Saved entries
----------

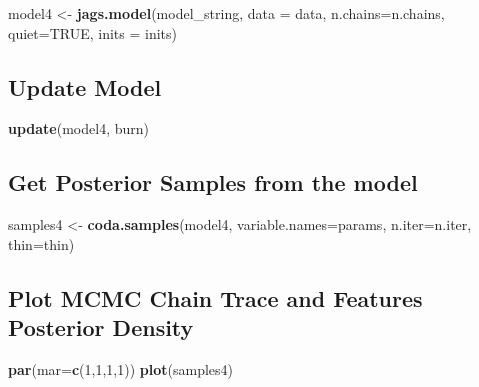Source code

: \documentclass[
]{article}
\newenvironment{Shaded}{\begin{snugshade}}{\end{snugshade}}
\newcommand{\AttributeTok}[1]{\textcolor[rgb]{0.13,0.29,0.53}{#1}}
\newcommand{\ConstantTok}[1]{\textcolor[rgb]{0.56,0.35,0.01}{#1}}
\newcommand{\DecValTok}[1]{\textcolor[rgb]{0.00,0.00,0.81}{#1}}
\newcommand{\FunctionTok}[1]{\textcolor[rgb]{0.13,0.29,0.53}{\textbf{#1}}}
\newcommand{\NormalTok}[1]{#1}
\newcommand{\OtherTok}[1]{\textcolor[rgb]{0.56,0.35,0.01}{#1}}
\begin{document}
\begin{Shaded}
\begin{Highlighting}[]
\NormalTok{model4 }\OtherTok{\textless{}{-}} \FunctionTok{jags.model}\NormalTok{(model\_string, }\AttributeTok{data =}\NormalTok{ data, }\AttributeTok{n.chains=}\NormalTok{n.chains, }\AttributeTok{quiet=}\ConstantTok{TRUE}\NormalTok{, }\AttributeTok{inits =}\NormalTok{ inits)}
\end{Highlighting}
\end{Shaded}

\subsection{Update Model}\label{update-model-3}

\begin{Shaded}
\begin{Highlighting}[]
\FunctionTok{update}\NormalTok{(model4, burn)}
\end{Highlighting}
\end{Shaded}

\subsection{Get Posterior Samples from the
model}\label{get-posterior-samples-from-the-model-3}

\begin{Shaded}
\begin{Highlighting}[]
\NormalTok{samples4 }\OtherTok{\textless{}{-}} \FunctionTok{coda.samples}\NormalTok{(model4, }\AttributeTok{variable.names=}\NormalTok{params, }\AttributeTok{n.iter=}\NormalTok{n.iter, }\AttributeTok{thin=}\NormalTok{thin)}
\end{Highlighting}
\end{Shaded}

\subsection{Plot MCMC Chain Trace and Features Posterior
Density}\label{plot-mcmc-chain-trace-and-features-posterior-density-3}

\begin{Shaded}
\begin{Highlighting}[]
\FunctionTok{par}\NormalTok{(}\AttributeTok{mar=}\FunctionTok{c}\NormalTok{(}\DecValTok{1}\NormalTok{,}\DecValTok{1}\NormalTok{,}\DecValTok{1}\NormalTok{,}\DecValTok{1}\NormalTok{))}
\FunctionTok{plot}\NormalTok{(samples4)}
\end{Highlighting}
\end{Shaded}
\end{document}
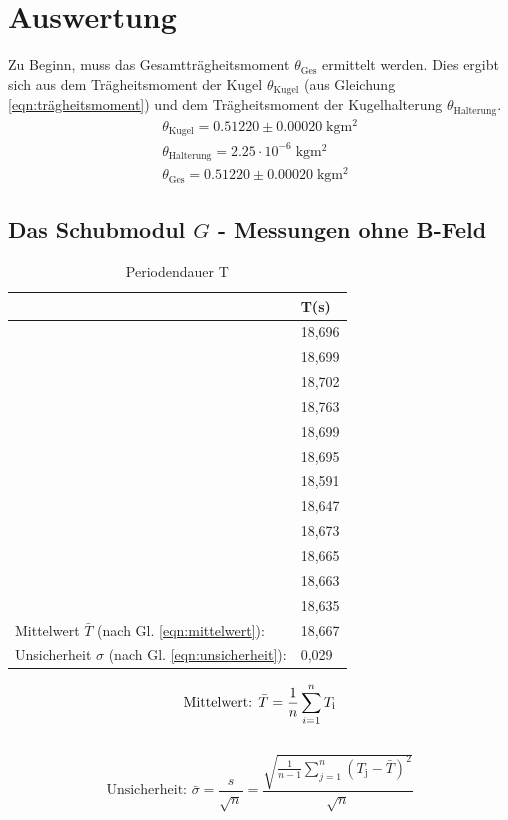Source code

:
\newpage
\section{Auswertung}
Zu Beginn, muss das Gesamtträgheitsmoment $\theta_\text{Ges}$ ermittelt werden.
Dies ergibt sich aus dem Trägheitsmoment der Kugel $\theta_\text{Kugel}$ (aus Gleichung \ref{eqn:trägheitsmoment}) und
dem Trägheitsmoment der Kugelhalterung $\theta_\text{Halterung}$.
\begin{gather*}
    \theta_\text{Kugel}=0.51220 \pm 0.00020\;\mathrm{kgm^2}\\ %
    \theta_\text{Halterung}=2.25\cdot 10^{-6} \;\mathrm{kgm^2}\\ %
    \theta_\text{Ges}=0.51220 \pm 0.00020 \;\mathrm{kgm^2} %
\end{gather*}

\subsection{Das Schubmodul $G$ - Messungen ohne B-Feld}
\begin{table}
    \centering
    \label{tab:tabelle_1}
    \begin{tabular}{p{3cm} | p{2cm}}
    \toprule
    & T(s) \\
    \midrule
    &18,696\\
    &18,699\\
    &18,702\\
    &18,763\\
    &18,699\\
    &18,695\\
    &18,591\\
    &18,647\\
    &18,673\\
    &18,665\\
    &18,663\\
    &18,635\\
    \midrule
    Mittelwert $\bar{T}$ (nach Gl. \ref{eqn:mittelwert}):     & 18,667 \\
    Unsicherheit $\sigma$ (nach Gl. \ref{eqn:unsicherheit}):  & 0,029 \\
    \bottomrule
    \end{tabular}
    \caption{Periodendauer T}
\end{table}
\begin{equation}
    \textrm{Mittelwert: } \bar{T}=\frac{1}{n}\sum_{i=1}^{n}T_\text{i}\\\\
    \label{eqn:mittelwert}
\end{equation}\\
\begin{equation}
    \textrm{Unsicherheit: } \bar{\sigma}=\frac{s}{\sqrt{n}}=\frac{\sqrt{\frac{1}{n-1}\sum_{j=1}^n(T_\text{j}-\bar{T})^2}}{\sqrt{n}}
    \label{eqn:unsicherheit}
\end{equation}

----------

Please filter the entries for the word "frac" and copy the lines that have it.

    \textrm{Mittelwert: } \bar{T}=\frac{1}{n}\sum_{i=1}^{n}T_\text{i}\\\\
    \textrm{Unsicherheit: } \bar{\sigma}=\frac{s}{\sqrt{n}}=\frac{\sqrt{\frac{1}{n-1}\sum_{j=1}^n(T_\text{j}-\bar{T})^2}}{\sqrt{n}}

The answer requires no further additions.